'Getting individual colors from a color map in matplotlib
If you have a Colormap cmap
, for example:
cmap = matplotlib.cm.get_cmap('Spectral')
How can you get a particular colour out of it between 0 and 1, where 0 is the first colour in the map and 1 is the last colour in the map?
Ideally, I would be able to get the middle colour in the map by doing:
>>> do_some_magic(cmap, 0.5) # Return an RGBA tuple
(0.1, 0.2, 0.3, 1.0)
Solution 1:[1]
You can do this with the code below, and the code in your question was actually very close to what you needed, all you have to do is call the cmap
object you have.
import matplotlib
cmap = matplotlib.cm.get_cmap('Spectral')
rgba = cmap(0.5)
print(rgba) # (0.99807766255210428, 0.99923106502084169, 0.74602077638401709, 1.0)
For values outside of the range [0.0, 1.0] it will return the under and over colour (respectively). This, by default, is the minimum and maximum colour within the range (so 0.0 and 1.0). This default can be changed with cmap.set_under()
and cmap.set_over()
.
For "special" numbers such as np.nan
and np.inf
the default is to use the 0.0 value, this can be changed using cmap.set_bad()
similarly to under and over as above.
Finally it may be necessary for you to normalize your data such that it conforms to the range [0.0, 1.0]
. This can be done using matplotlib.colors.Normalize
simply as shown in the small example below where the arguments vmin
and vmax
describe what numbers should be mapped to 0.0 and 1.0 respectively.
import matplotlib
norm = matplotlib.colors.Normalize(vmin=10.0, vmax=20.0)
print(norm(15.0)) # 0.5
A logarithmic normaliser (matplotlib.colors.LogNorm) is also available for data ranges with a large range of values.
(Thanks to both Joe Kington and tcaswell for suggestions on how to improve the answer.)
Solution 2:[2]
In order to get rgba integer value instead of float value, we can do
rgba = cmap(0.5,bytes=True)
So to simplify the code based on answer from Ffisegydd, the code would be like this:
#import colormap
from matplotlib import cm
#normalize item number values to colormap
norm = matplotlib.colors.Normalize(vmin=0, vmax=1000)
#colormap possible values = viridis, jet, spectral
rgba_color = cm.jet(norm(400),bytes=True)
#400 is one of value between 0 and 1000
Solution 3:[3]
I once ran into a similar situation where I needed "n" no. of colors from a colormap so that I can assign each color to my data.
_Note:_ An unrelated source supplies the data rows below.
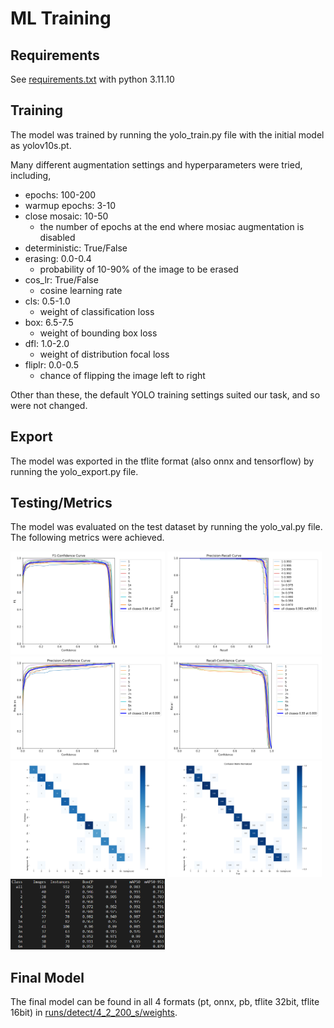 # ML Training

## Requirements
See [requirements.txt](requirements.txt) with python 3.11.10

## Training
The model was trained by running the yolo_train.py file with the initial model as yolov10s.pt. 

Many different augmentation settings and hyperparameters were tried, including,
- epochs: 100-200  
- warmup epochs: 3-10  
- close mosaic: 10-50  
  - the number of epochs at the end where mosiac augmentation is disabled
- deterministic: True/False
- erasing: 0.0-0.4  
  - probability of 10-90% of the image to be erased
- cos_lr: True/False  
  - cosine learning rate
- cls: 0.5-1.0
  - weight of classification loss
- box: 6.5-7.5
  - weight of bounding box loss
- dfl: 1.0-2.0
  - weight of distribution focal loss
- fliplr: 0.0-0.5
  - chance of flipping the image left to right

Other than these, the default YOLO training settings suited our task, and so were not changed.

## Export
The model was exported in the tflite format (also onnx and tensorflow) by running the yolo_export.py file.

## Testing/Metrics
The model was evaluated on the test dataset by running the yolo_val.py file. The following metrics were achieved.

<p float="left">
  <img src="runs/detect/m_4_2_200_s/F1_curve.png" width="49%" />
  <img src="runs/detect/m_4_2_200_s/PR_curve.png" width="49%" />
  <img src="runs/detect/m_4_2_200_s/P_curve.png" width="49%" />
  <img src="runs/detect/m_4_2_200_s/R_curve.png" width="49%" />
  <img src="runs/detect/m_4_2_200_s/confusion_matrix.png" width="49%" />
  <img src="runs/detect/m_4_2_200_s/confusion_matrix_normalized.png" width="49%" />
  <img src="runs/detect/m_4_2_200_s/test_output.png" width="49%" />
</p>


## Final Model
The final model can be found in all 4 formats (pt, onnx, pb, tflite 32bit, tflite 16bit) in [runs/detect/4_2_200_s/weights](runs/detect/4_2_200_s/weights).
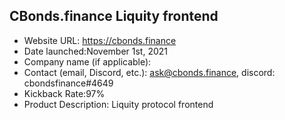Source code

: ## CBonds.finance Liquity frontend
- Website URL: https://cbonds.finance
- Date launched:November 1st, 2021
- Company name (if applicable):
- Contact (email, Discord, etc.): ask@cbonds.finance, discord: cbondsfinance#4649
- Kickback Rate:97%
- Product Description: Liquity protocol frontend

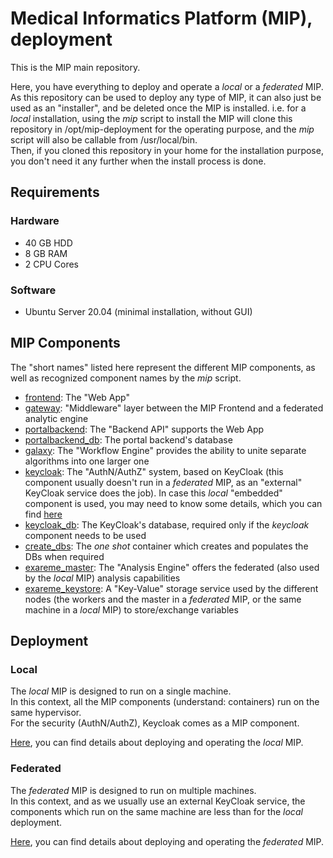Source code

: # Medical Informatics Platform (MIP), deployment

This is the MIP main repository.

Here, you have everything to deploy and operate a *local* or a *federated* MIP.  
As this repository can be used to deploy any type of MIP, it can also just be used as an "installer", and be deleted once the MIP is installed. i.e. for a *local* installation, using the *mip* script to install the MIP will clone this repository in /opt/mip-deployment for the operating purpose, and the *mip* script will also be callable from /usr/local/bin.  
Then, if you cloned this repository in your home for the installation purpose, you don't need it any further when the install process is done.

## Requirements
### Hardware
* 40 GB HDD
* 8 GB RAM
* 2 CPU Cores

### Software
* Ubuntu Server 20.04 (minimal installation, without GUI)

## <a id="Components">MIP Components</a>
The "short names" listed here represent the different MIP components, as well as recognized component names by the *mip* script.
* [frontend](https://github.com/HBPMedical/portal-frontend): The "Web App"
* [gateway](https://github.com/HBPMedical/gateway): "Middleware" layer between the MIP Frontend and a federated analytic engine
* [portalbackend](https://github.com/HBPMedical/portal-backend): The "Backend API" supports the Web App
* [portalbackend_db](https://github.com/docker-library/postgres): The portal backend's database
* [galaxy](https://github.com/madgik/galaxy): The "Workflow Engine" provides the ability to unite separate algorithms into one larger one
* [keycloak](https://github.com/keycloak/keycloak-containers): The "AuthN/AuthZ" system, based on KeyCloak (this component usually doesn't run in a *federated* MIP, as an "external" KeyCloak service does the job). In case this *local* "embedded" component is used, you may need to know some <a id="UsersConfiguration">details</a>, which you can find [here](documentation/UsersConfiguration.md)
* [keycloak_db](https://github.com/docker-library/postgres): The KeyCloak's database, required only if the *keycloak* component needs to be used
* [create_dbs](https://github.com/HBPMedical/docker-create-databases): The *one shot* container which creates and populates the DBs when required
* [exareme_master](https://github.com/madgik/exareme): The "Analysis Engine" offers the federated (also used by the *local* MIP) analysis capabilities
* [exareme_keystore](https://github.com/bitnami/bitnami-docker-consul): A "Key-Value" storage service used by the different nodes (the workers and the master in a *federated* MIP, or the same machine in a *local* MIP) to store/exchange variables

## Deployment
### <a id="LocalDeployment">Local</a>
The *local* MIP is designed to run on a single machine.  
In this context, all the MIP components (understand: containers) run on the same hypervisor.  
For the security (AuthN/AuthZ), Keycloak comes as a MIP component.

[Here](doc/Readme.md), you can find details about deploying and operating the *local* MIP.

### <a id="FederatedDeployment">Federated</a>
The *federated* MIP is designed to run on multiple machines.  
In this context, and as we usually use an external KeyCloak service, the components which run on the same machine are less than for the *local* deployment.

[Here](Federation/doc/Readme.md), you can find details about deploying and operating the *federated* MIP.
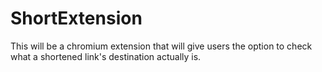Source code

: # ShortExtension
This will be a chromium extension that will give users the option to check what a shortened link's destination actually is.
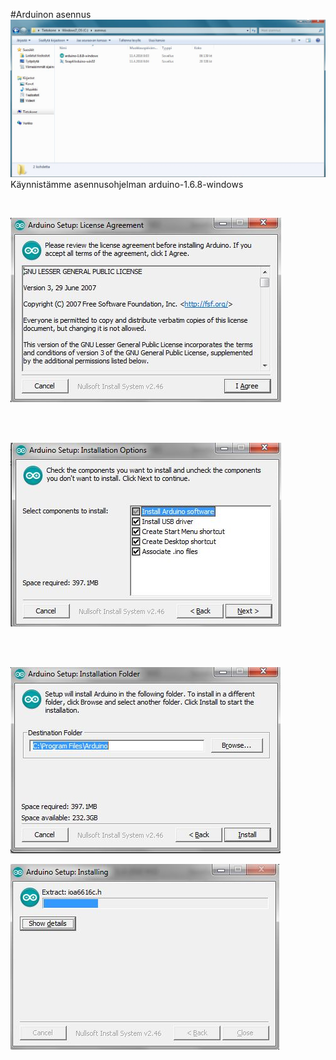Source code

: #Arduinon asennus
![Asennus tiedostot](kuvat/Arduino_asennus1.JPG)
Käynnistämme asennusohjelman arduino-1.6.8-windows 

<br>

![License agreement](kuvat/Arduino_asennus2.JPG)



<br><br>

![](kuvat/Arduino_asennus3.JPG)

<br><br>


![](kuvat/Arduino_asennus4.JPG)


![](kuvat/Arduino_asennus5.JPG)
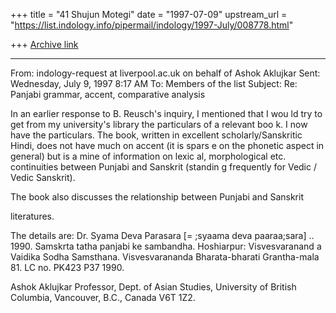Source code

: +++
title = "41 Shujun Motegi"
date = "1997-07-09"
upstream_url = "https://list.indology.info/pipermail/indology/1997-July/008778.html"

+++
[Archive link](https://list.indology.info/pipermail/indology/1997-July/008778.html)



----------
From: 	indology-request at liverpool.ac.uk on behalf of Ashok Aklujkar
Sent: 	Wednesday, July 9, 1997 8:17 AM
To: 	Members of the list
Subject: 	Re: Panjabi grammar, accent, comparative analysis

In an earlier response to B. Reusch's inquiry, I mentioned that I wou
ld try
to get from my university's library the particulars of a relevant boo
k. I
now have the particulars. The book, written in excellent
scholarly/Sanskritic Hindi, does not have much on accent (it is spars
e on
the phonetic aspect in general) but is a mine of information on lexic
al,
morphological etc. continuities between Punjabi and Sanskrit (standin
g
frequently for Vedic / Vedic Sanskrit).

The book also discusses the relationship between Punjabi and Sanskrit

literatures.

The details are: Dr. Syama Deva Parasara [= ;syaama deva paaraa;sara]
..
1990. Samskrta tatha panjabi ke sambandha. Hoshiarpur: Visvesvaranand
a
Vaidika Sodha Samsthana. Visvesvarananda Bharata-bharati Grantha-mala
 81.
LC no. PK423 P37 1990.

Ashok Aklujkar
Professor, Dept. of Asian Studies, University of British Columbia,
Vancouver, B.C., Canada V6T 1Z2.








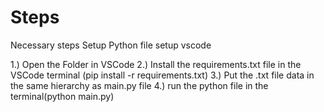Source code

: # Steps

Necessary steps
Setup Python file
setup vscode

1.) Open the Folder in VSCode
2.) Install the requirements.txt file in the VSCode terminal (pip install -r requirements.txt)
3.) Put the .txt file data in the same hierarchy as main.py file
4.) run the python file in the terminal(python main.py)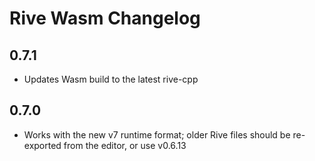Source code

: # Rive Wasm Changelog

## 0.7.1
- Updates Wasm build to the latest rive-cpp
## 0.7.0
- Works with the new v7 runtime format; older Rive files should be re-exported from the editor, or use v0.6.13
I have compiled a code to this in a package called "mycolorpy". You can pip install it using:
pip install mycolorpy
You can then do:
from mycolorpy import colorlist as mcp
import numpy as np
Example: To create a list of 5 hex strings from camp "winter
color1=mcp.gen_color(cmap="winter",n=5)
print(color1)
Output:
['#0000ff', '#0040df', '#0080bf', '#00c09f', '#00ff80']
Another example to generate 16 list of colors from camp bwr:
color2=mcp.gen_color(cmap="bwr",n=16)
print(color2)
Output:
['#0000ff', '#2222ff', '#4444ff', '#6666ff', '#8888ff', '#aaaaff', '#ccccff', '#eeeeff', '#ffeeee', '#ffcccc', '#ffaaaa', '#ff8888', '#ff6666', '#ff4444', '#ff2222', '#ff0000']
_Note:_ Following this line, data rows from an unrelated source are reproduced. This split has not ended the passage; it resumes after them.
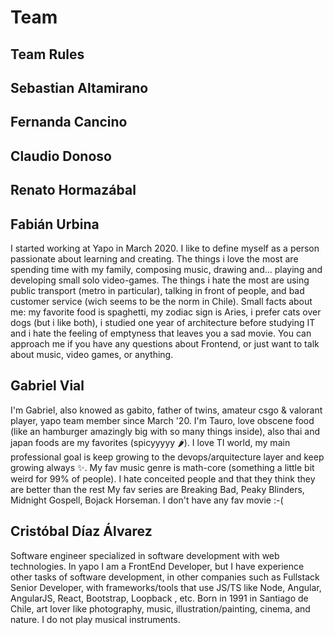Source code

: # Team

## Team Rules

## Sebastian Altamirano

## Fernanda Cancino

## Claudio Donoso

## Renato Hormazábal

## Fabián Urbina

I started working at Yapo in March 2020. I like to define myself as a person passionate about learning and creating. The things i love the most are spending time with my family, composing music, drawing and... playing and developing small solo video-games. The things i hate the most are using public transport (metro in particular), talking in front of people, and bad customer service (wich seems to be the norm in Chile). Small facts about me: my favorite food is spaghetti, my zodiac sign is Aries, i prefer cats over dogs (but i like both), i studied one year of architecture before studying IT and i hate the feeling of emptyness that leaves you a sad movie. You can approach me if you have any questions about Frontend, or just want to talk about music, video games, or anything.

## Gabriel Vial

I'm Gabriel, also knowed as gabito, father of twins, amateur csgo & valorant player, yapo team member since March '20.
I'm Tauro, love obscene food (like an hamburger amazingly big with so many things inside), also thai and japan foods are my favorites (spicyyyyy 🌶).
I love TI world, my main professional goal is keep growing to the devops/arquitecture layer and keep growing always ✨.
My fav music genre is math-core (something a little bit weird for 99% of people).
I hate conceited people and that they think they are better than the rest
My fav series are Breaking Bad, Peaky Blinders, Midnight Gospell, Bojack Horseman.
I don't have any fav movie :-(

## Cristóbal Díaz Álvarez

Software engineer specialized in software development with web technologies. In yapo I am a FrontEnd Developer, but I have experience other tasks of software development, in other companies such as Fullstack Senior Developer, with frameworks/tools that use JS/TS like Node, Angular, AngularJS, React, Bootstrap, Loopback , etc. Born in 1991 in Santiago de Chile, art lover like photography, music, illustration/painting, cinema, and nature. I do not play musical instruments.

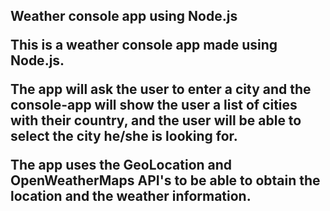 <h2>Weather console app using Node.js

This is a weather console app made using Node.js.

The app will ask the user to enter a city and the console-app will show the user a list of cities with their country, and the user will be able to select the city he/she is looking for.

The app uses the GeoLocation and OpenWeatherMaps API's to be able to obtain the location and the weather information.
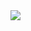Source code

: <img src="https://media.discordapp.net/attachments/855487253539192833/917589579656212500/389647507.png">
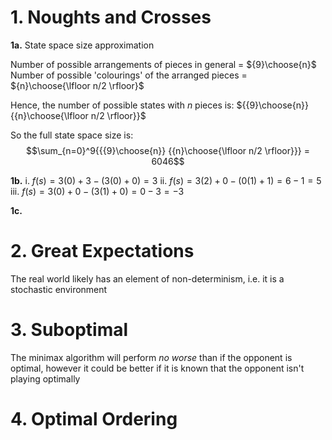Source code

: 

# 1. Noughts and Crosses

**1a.** State space size approximation

Number of possible arrangements of pieces in general = ${9}\choose{n}$
Number of possible 'colourings' of the arranged pieces = ${n}\choose{\lfloor n/2 \rfloor}$

Hence, the number of possible states with $n$ pieces is: ${{9}\choose{n}}  {{n}\choose{\lfloor n/2 \rfloor}}$

So the full state space size is:
$$\sum_{n=0}^9{{{9}\choose{n}}  {{n}\choose{\lfloor n/2 \rfloor}}} = 6046$$


**1b.**
i. $f(s) = 3(0)+3-(3(0)+0) = 3$
ii. $f(s) = 3(2)+0-(0(1)+1) = 6-1 = 5$
iii. $f(s) = 3(0) + 0 - (3(1) + 0) = 0-3 = -3$


**1c.**


# 2. Great Expectations
The real world likely has an element of non-determinism, i.e. it is a stochastic environment

# 3. Suboptimal
The minimax algorithm will perform *no worse* than if the opponent is optimal, however it could be better if it is known that the opponent isn't playing optimally

# 4. Optimal Ordering
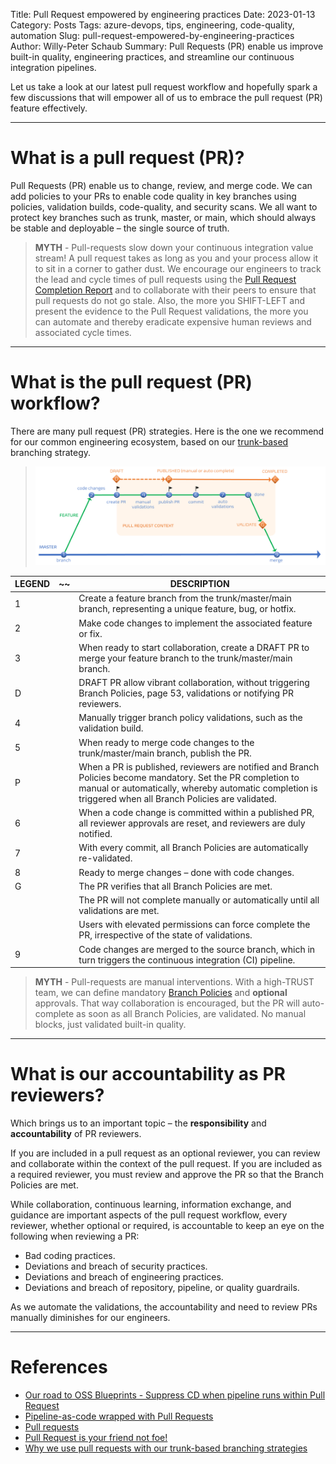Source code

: Title: Pull Request empowered by engineering practices
Date: 2023-01-13
Category: Posts 
Tags: azure-devops, tips, engineering, code-quality, automation
Slug: pull-request-empowered-by-engineering-practices
Author: Willy-Peter Schaub
Summary: Pull Requests (PR) enable us improve built-in quality, engineering practices, and streamline our continuous integration pipelines. 

Let us take a look at our latest pull request workflow and hopefully spark a few discussions that will empower all of us to embrace the pull request (PR) feature effectively.  

---

# What is a pull request (PR)?

Pull Requests (PR) enable us to change, review, and merge code. We can add policies to your PRs to enable code quality in key branches using policies, validation builds, code-quality, and security scans. We all want to protect key branches such as trunk, master, or main, which should always be stable and deployable – the single source of truth.
 
>
> **MYTH**  - Pull-requests slow down your continuous integration value stream! A pull request takes as long as you and your process allow it to sit in a corner to gather dust. We encourage our engineers to track the lead and cycle times of pull requests using the [Pull Request Completion Report](https://marketplace.visualstudio.com/items?itemName=OneLuckiDev.prApprovalReport) and to collaborate with their peers to ensure that pull requests do not go stale. Also, the more you SHIFT-LEFT and present the evidence to the Pull Request validations, the more you can automate and thereby eradicate expensive human reviews and associated cycle times.
>

---

# What is the pull request (PR) workflow?

There are many pull request (PR) strategies. Here is the one we recommend for our common engineering ecosystem, based on our [trunk-based](/branching-trunk-based.html) branching strategy.

> ![Workflow](../images/engineering-practices-pull-request-1.png) 

| LEGEND |~~| DESCRIPTION |
|--------|--|-------------|
| 1	|  | Create a feature branch from the trunk/master/main branch, representing a unique feature, bug, or hotfix. |
| 2	|  | Make code changes to implement the associated feature or fix. |
| 3	|  | When ready to start collaboration, create a DRAFT PR to merge your feature branch to the trunk/master/main branch. |
| D	|  | DRAFT PR allow vibrant collaboration, without triggering Branch Policies, page 53, validations or notifying PR reviewers.  |
| 4	|  | Manually trigger branch policy validations, such as the validation build. |
| 5	|  | When ready to merge code changes to the trunk/master/main branch, publish the PR. |
| P	|  | When a PR is published, reviewers are notified and Branch Policies become mandatory. Set the PR completion to manual or automatically, whereby automatic completion is triggered when all Branch Policies are validated. |
| 6	|  | When a code change is committed within a published PR, all reviewer approvals are reset, and reviewers are duly notified. |
| 7	|  | With every commit, all Branch Policies are automatically re-validated. |
| 8	|  | Ready to merge changes – done with code changes. |
| G	|  | The PR verifies that all Branch Policies are met.  |
|   |  | The PR will not complete manually or automatically until all validations are met. |
|   |  | Users with elevated permissions can force complete the PR, irrespective of the state of validations. |
| 9	|  | Code changes are merged to the source branch, which in turn triggers the continuous integration (CI) pipeline. |


>
> **MYTH** - Pull-requests are manual interventions. With a high-TRUST team, we can define mandatory [Branch Policies](https://learn.microsoft.com/en-us/azure/devops/repos/git/branch-policies-overview?view=azure-devops) and **optional** approvals. That way collaboration is encouraged, but the PR will auto-complete as soon as all Branch Policies, are validated. No manual blocks, just validated  built-in quality.
>

---

# What is our accountability as PR reviewers?

Which brings us to an important topic – the **responsibility** and **accountability** of PR reviewers.

If you are included in a pull request as an optional reviewer, you can review and collaborate within the context of the pull request. If you are included as a required reviewer, you must review and approve the PR so that the Branch Policies are met.

While collaboration, continuous learning, information exchange, and guidance are important aspects of the pull request workflow, every reviewer, whether optional or required, is accountable to keep an eye on the following when reviewing a PR:

- Bad coding practices.
- Deviations and breach of security practices.
- Deviations and breach of engineering practices.
- Deviations and breach of repository, pipeline, or quality guardrails.

As we automate the validations, the accountability and need to review PRs manually diminishes for our engineers.

---

# References

- [Our road to OSS Blueprints - Suppress CD when pipeline runs within Pull Request](/yaml-pipelines-part11.html)
- [Pipeline-as-code wrapped with Pull Requests](/pipelines-as-code-pr.html)
- [Pull requests](https://learn.microsoft.com/en-us/rest/api/azure/devops/git/pull-requests)
- [Pull Request is your friend not foe!](/pull-requests-friend.html)
- [Why we use pull requests with our trunk-based branching strategies](/branching-pull-request.html)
There is a python notebook with usage examples to better visualize this.
Say you want to generate a list of colors from a cmap that is normalized to a given data. You can do that using:
a=random.randint(1000, size=(200))
a=np.array(a)
color1=mcp.gen_color_normalized(cmap="seismic",data_arr=a)
plt.scatter(a,a,c=color1)
You can also reverse the color using:
color1=mcp.gen_color_normalized(cmap="seismic",data_arr=a,reverse=True)
plt.scatter(a,a,c=color1)
Solution 4:[4]
I had precisely this problem, but I needed sequential plots to have highly contrasting color. I was also doing plots with a common sub-plot containing reference data, so I wanted the color sequence to be consistently repeatable.
I initially tried simply generating colors randomly, reseeding the RNG before each plot. This worked OK (commented-out in code below), but could generate nearly indistinguishable colors. I wanted highly contrasting colors, ideally sampled from a colormap containing all colors.
I could have as many as 31 data series in a single plot, so I chopped the colormap into that many steps. Then I walked the steps in an order that ensured I wouldn't return to the neighborhood of a given color very soon.
My data is in a highly irregular time series, so I wanted to see the points and the lines, with the point having the 'opposite' color of the line.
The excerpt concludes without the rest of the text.